**ACTIVITY:** What is needed is an exact copy of the records below, without the pictures.

[Items from a data source]
------------
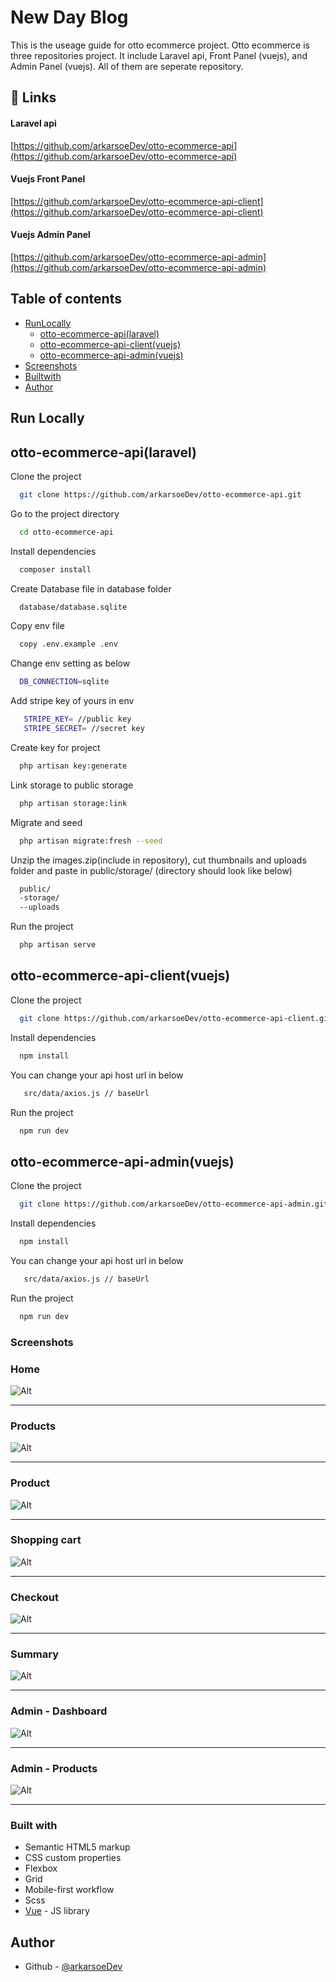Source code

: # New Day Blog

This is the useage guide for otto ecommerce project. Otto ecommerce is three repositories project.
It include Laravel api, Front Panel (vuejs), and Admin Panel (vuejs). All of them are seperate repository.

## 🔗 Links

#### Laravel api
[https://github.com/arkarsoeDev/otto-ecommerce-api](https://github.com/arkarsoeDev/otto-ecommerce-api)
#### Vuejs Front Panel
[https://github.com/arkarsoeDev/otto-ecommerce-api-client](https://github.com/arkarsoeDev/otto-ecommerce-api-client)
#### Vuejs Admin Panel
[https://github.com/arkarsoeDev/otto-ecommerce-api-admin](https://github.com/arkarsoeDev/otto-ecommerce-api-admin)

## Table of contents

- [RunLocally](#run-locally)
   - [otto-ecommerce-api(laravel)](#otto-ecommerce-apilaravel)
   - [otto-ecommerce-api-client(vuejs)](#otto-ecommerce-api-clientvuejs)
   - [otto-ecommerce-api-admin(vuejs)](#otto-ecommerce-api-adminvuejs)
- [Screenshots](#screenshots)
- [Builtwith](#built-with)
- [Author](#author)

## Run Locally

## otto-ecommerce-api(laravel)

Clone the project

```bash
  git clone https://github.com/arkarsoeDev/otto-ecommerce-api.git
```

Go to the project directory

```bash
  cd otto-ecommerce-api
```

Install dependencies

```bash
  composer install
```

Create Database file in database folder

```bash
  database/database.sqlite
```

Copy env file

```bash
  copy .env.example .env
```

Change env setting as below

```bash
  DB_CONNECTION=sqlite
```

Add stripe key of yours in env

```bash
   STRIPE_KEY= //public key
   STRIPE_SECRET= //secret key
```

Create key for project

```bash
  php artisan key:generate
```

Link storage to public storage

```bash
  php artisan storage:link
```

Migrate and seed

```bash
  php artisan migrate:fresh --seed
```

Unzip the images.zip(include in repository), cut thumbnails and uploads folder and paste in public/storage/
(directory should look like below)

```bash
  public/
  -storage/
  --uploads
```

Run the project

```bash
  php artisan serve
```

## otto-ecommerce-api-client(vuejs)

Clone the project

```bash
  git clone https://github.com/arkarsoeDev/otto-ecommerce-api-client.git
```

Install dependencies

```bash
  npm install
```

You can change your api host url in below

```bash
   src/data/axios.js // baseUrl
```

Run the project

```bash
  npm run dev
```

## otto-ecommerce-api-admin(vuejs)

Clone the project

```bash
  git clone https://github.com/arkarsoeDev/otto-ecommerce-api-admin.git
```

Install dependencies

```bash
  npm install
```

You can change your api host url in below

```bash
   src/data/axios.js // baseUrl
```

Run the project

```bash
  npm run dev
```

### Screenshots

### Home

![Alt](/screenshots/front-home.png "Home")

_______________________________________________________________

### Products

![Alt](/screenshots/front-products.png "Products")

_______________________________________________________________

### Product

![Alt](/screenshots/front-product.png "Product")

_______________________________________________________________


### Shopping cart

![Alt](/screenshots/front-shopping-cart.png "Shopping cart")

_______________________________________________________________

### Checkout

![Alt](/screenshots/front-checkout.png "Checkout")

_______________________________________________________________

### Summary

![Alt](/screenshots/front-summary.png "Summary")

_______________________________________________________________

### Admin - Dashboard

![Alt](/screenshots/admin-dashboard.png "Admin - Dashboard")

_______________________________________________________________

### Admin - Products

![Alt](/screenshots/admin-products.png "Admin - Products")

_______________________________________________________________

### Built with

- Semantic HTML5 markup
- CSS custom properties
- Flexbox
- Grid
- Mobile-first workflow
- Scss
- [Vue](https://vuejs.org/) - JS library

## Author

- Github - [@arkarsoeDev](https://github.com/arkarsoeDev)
------------
**OUTPUT FOR THIS EXERCISE:**
Source code

: # New Day Blog

This is the useage guide for otto ecommerce project. Otto ecommerce is three repositories project.
It include Laravel api, Front Panel (vuejs), and Admin Panel (vuejs). All of them are seperate repository.

## 🔗 Links

#### Laravel api
[https://github.com/arkarsoeDev/otto-ecommerce-api](https://github.com/arkarsoeDev/otto-ecommerce-api)
#### Vuejs Front Panel
[https://github.com/arkarsoeDev/otto-ecommerce-api-client](https://github.com/arkarsoeDev/otto-ecommerce-api-client)
#### Vuejs Admin Panel
[https://github.com/arkarsoeDev/otto-ecommerce-api-admin](https://github.com/arkarsoeDev/otto-ecommerce-api-admin)

## Table of contents

- [RunLocally](#run-locally)
   - [otto-ecommerce-api(laravel)](#otto-ecommerce-apilaravel)
   - [otto-ecommerce-api-client(vuejs)](#otto-ecommerce-api-clientvuejs)
   - [otto-ecommerce-api-admin(vuejs)](#otto-ecommerce-api-adminvuejs)
- [Screenshots](#screenshots)
- [Builtwith](#built-with)
- [Author](#author)

## Run Locally

## otto-ecommerce-api(laravel)

Clone the project

```bash
  git clone https://github.com/arkarsoeDev/otto-ecommerce-api.git
```

Go to the project directory

```bash
  cd otto-ecommerce-api
```

Install dependencies

```bash
  composer install
```

Create Database file in database folder

```bash
  database/database.sqlite
```

Copy env file

```bash
  copy .env.example .env
```

Change env setting as below

```bash
  DB_CONNECTION=sqlite
```

Add stripe key of yours in env

```bash
   STRIPE_KEY= //public key
   STRIPE_SECRET= //secret key
```

Create key for project

```bash
  php artisan key:generate
```

Link storage to public storage

```bash
  php artisan storage:link
```

Migrate and seed

```bash
  php artisan migrate:fresh --seed
```

Unzip the images.zip(include in repository), cut thumbnails and uploads folder and paste in public/storage/
(directory should look like below)

```bash
  public/
  -storage/
  --uploads
```

Run the project

```bash
  php artisan serve
```

## otto-ecommerce-api-client(vuejs)

Clone the project

```bash
  git clone https://github.com/arkarsoeDev/otto-ecommerce-api-client.git
```

Install dependencies

```bash
  npm install
```

You can change your api host url in below

```bash
   src/data/axios.js // baseUrl
```

Run the project

```bash
  npm run dev
```

## otto-ecommerce-api-admin(vuejs)

Clone the project

```bash
  git clone https://github.com/arkarsoeDev/otto-ecommerce-api-admin.git
```

Install dependencies

```bash
  npm install
```

You can change your api host url in below

```bash
   src/data/axios.js // baseUrl
```

Run the project

```bash
  npm run dev
```

### Screenshots

### Home

![Alt](/screenshots/front-home.png "Home")

_______________________________________________________________

### Products

![Alt](/screenshots/front-products.png "Products")

_______________________________________________________________

### Product

![Alt](/screenshots/front-product.png "Product")

_______________________________________________________________


### Shopping cart

![Alt](/screenshots/front-shopping-cart.png "Shopping cart")

_______________________________________________________________

### Checkout

![Alt](/screenshots/front-checkout.png "Checkout")

_______________________________________________________________

### Summary

![Alt](/screenshots/front-summary.png "Summary")

_______________________________________________________________

### Admin - Dashboard

![Alt](/screenshots/admin-dashboard.png "Admin - Dashboard")

_______________________________________________________________

### Admin - Products

![Alt](/screenshots/admin-products.png "Admin - Products")

_______________________________________________________________

### Built with

- Semantic HTML5 markup
- CSS custom properties
- Flexbox
- Grid
- Mobile-first workflow
- Scss
- [Vue](https://vuejs.org/) - JS library

## Author

- Github - [@arkarsoeDev](https://github.com/arkarsoeDev)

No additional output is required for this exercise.